(Saved entries)
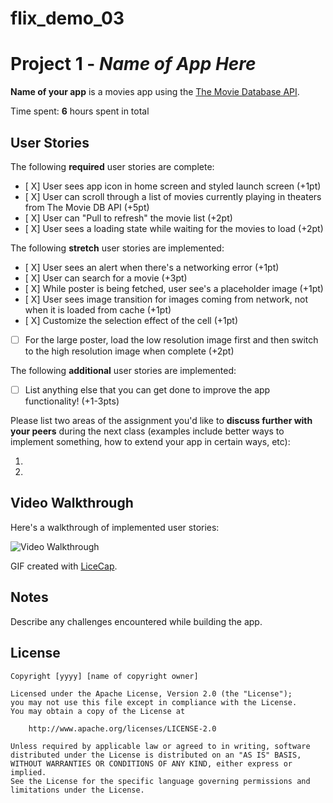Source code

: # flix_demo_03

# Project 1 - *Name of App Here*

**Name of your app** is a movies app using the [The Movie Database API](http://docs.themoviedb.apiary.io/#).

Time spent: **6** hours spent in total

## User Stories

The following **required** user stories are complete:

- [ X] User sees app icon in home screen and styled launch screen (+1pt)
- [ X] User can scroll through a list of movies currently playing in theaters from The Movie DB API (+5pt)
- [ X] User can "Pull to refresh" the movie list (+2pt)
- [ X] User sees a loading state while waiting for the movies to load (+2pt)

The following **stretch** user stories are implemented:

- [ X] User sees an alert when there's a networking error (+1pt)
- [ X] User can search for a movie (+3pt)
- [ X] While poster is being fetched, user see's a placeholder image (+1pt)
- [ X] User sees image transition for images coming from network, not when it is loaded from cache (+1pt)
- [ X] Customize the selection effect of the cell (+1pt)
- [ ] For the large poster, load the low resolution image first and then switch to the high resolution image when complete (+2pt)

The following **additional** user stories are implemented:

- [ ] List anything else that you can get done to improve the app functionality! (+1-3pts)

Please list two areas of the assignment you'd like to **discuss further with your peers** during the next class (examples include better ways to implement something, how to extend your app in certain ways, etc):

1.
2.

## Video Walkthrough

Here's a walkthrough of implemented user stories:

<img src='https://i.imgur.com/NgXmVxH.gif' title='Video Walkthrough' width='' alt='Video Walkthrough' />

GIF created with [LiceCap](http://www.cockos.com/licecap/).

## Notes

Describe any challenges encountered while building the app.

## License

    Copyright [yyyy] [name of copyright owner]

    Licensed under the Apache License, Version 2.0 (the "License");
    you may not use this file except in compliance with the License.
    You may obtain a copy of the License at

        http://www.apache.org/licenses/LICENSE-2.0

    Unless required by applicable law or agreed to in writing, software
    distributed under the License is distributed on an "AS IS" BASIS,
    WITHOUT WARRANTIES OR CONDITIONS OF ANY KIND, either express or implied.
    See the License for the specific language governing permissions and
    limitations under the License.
--
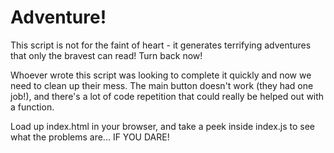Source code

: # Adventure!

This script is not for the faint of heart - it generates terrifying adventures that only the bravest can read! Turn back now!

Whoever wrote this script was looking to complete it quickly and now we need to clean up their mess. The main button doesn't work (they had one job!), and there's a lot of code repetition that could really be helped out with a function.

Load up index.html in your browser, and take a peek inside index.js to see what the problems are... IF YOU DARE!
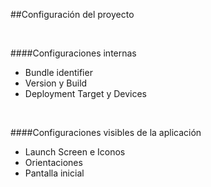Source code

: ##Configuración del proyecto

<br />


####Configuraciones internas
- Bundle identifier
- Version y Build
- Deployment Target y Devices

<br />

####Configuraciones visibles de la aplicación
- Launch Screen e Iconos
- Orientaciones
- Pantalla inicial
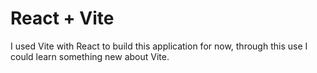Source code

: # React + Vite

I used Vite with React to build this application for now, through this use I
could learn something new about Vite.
---
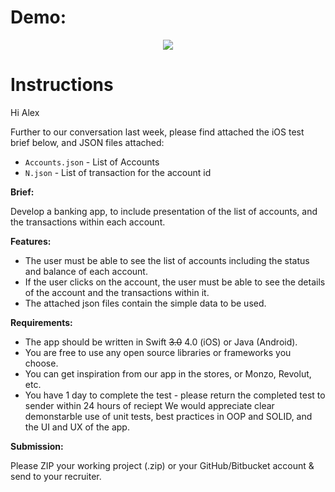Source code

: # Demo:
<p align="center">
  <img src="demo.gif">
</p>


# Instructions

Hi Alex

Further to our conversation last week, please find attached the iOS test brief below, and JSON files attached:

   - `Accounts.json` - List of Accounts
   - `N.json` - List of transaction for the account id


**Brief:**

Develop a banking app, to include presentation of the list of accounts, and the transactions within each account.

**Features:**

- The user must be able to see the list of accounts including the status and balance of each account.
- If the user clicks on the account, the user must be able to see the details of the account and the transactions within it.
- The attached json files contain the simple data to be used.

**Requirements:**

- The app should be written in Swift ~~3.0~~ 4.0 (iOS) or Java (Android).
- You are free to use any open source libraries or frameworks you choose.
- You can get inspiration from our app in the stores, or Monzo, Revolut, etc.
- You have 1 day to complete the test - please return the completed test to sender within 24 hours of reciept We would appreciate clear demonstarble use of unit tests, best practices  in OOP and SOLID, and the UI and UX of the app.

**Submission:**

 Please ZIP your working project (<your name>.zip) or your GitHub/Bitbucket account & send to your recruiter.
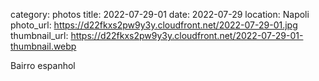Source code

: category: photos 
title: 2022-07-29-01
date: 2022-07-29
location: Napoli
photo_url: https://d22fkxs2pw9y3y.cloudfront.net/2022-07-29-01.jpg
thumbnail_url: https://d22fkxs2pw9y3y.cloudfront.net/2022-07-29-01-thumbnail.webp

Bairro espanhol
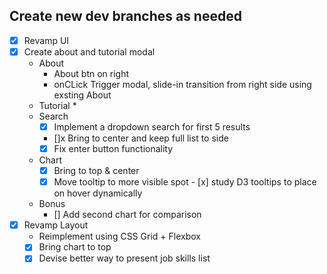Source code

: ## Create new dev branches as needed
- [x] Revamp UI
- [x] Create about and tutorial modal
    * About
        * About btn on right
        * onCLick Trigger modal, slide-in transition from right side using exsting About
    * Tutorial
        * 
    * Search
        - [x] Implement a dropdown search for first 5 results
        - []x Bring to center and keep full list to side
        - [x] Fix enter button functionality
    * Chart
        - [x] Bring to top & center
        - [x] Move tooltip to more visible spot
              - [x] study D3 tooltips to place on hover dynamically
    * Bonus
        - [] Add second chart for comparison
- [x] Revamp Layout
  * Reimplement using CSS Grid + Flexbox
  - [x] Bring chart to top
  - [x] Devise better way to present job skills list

> **Problem statement**: Retype exactly, and only, the lines above from the one where "- [ ] List anything" occurs up to and including the one where "<img src='https://i.imgur.com/NgXmVxH.gif' title='Video" occurs.

> **Solved exercise**:
- [ ] List anything else that you can get done to improve the app functionality! (+1-3pts)

Please list two areas of the assignment you'd like to **discuss further with your peers** during the next class (examples include better ways to implement something, how to extend your app in certain ways, etc):

1.
2.

## Video Walkthrough

Here's a walkthrough of implemented user stories:

<img src='https://i.imgur.com/NgXmVxH.gif' title='Video Walkthrough' width='' alt='Video Walkthrough' />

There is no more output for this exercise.